(Rendered images with source text)
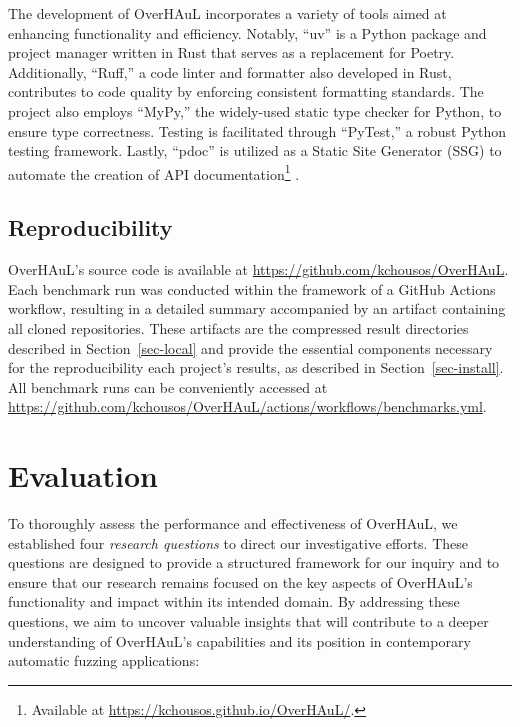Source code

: \documentclass[
  a4paper,
]{scrreprt}
\theoremstyle{definition}
\theoremstyle{remark}
\begin{document}
The development of OverHAuL incorporates a variety of tools aimed at
enhancing functionality and efficiency. Notably, ``uv'' is a Python
package and project manager written in Rust that serves as a replacement
for Poetry. Additionally, ``Ruff,'' a code linter and formatter also
developed in Rust, contributes to code quality by enforcing consistent
formatting standards. The project also employs ``MyPy,'' the widely-used
static type checker for Python, to ensure type correctness. Testing is
facilitated through ``PyTest,'' a robust Python testing framework.
Lastly, ``pdoc'' is utilized as a Static Site Generator (SSG) to
automate the creation of API documentation\footnote{Available at
  \url{https://kchousos.github.io/OverHAuL/}.}
\autocite{astral2025,astral2025a,cortesi2025,pytestdevteam2025,pythonsoftwarefoundation2025}.

\section{Reproducibility}\label{reproducibility}

OverHAuL's source code is available at
\url{https://github.com/kchousos/OverHAuL}. Each benchmark run was
conducted within the framework of a GitHub Actions workflow, resulting
in a detailed summary accompanied by an artifact containing all cloned
repositories. These artifacts are the compressed result directories
described in Section~\ref{sec-local} and provide the essential
components necessary for the reproducibility each project's results, as
described in Section~\ref{sec-install}. All benchmark runs can be
conveniently accessed at
\url{https://github.com/kchousos/OverHAuL/actions/workflows/benchmarks.yml}.


\chapter{Evaluation}\label{sec-eval}

To thoroughly assess the performance and effectiveness of OverHAuL, we
established four \emph{research questions} to direct our investigative
efforts. These questions are designed to provide a structured framework
for our inquiry and to ensure that our research remains focused on the
key aspects of OverHAuL's functionality and impact within its intended
domain. By addressing these questions, we aim to uncover valuable
insights that will contribute to a deeper understanding of OverHAuL's
capabilities and its position in contemporary automatic fuzzing
applications:
\end{document}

## Problem description
Pull out every line holding "that" from the records above, and copy it.

## Exercise result
package and project manager written in Rust that serves as a replacement
for our inquiry and to ensure that our research remains focused on the
insights that will contribute to a deeper understanding of OverHAuL's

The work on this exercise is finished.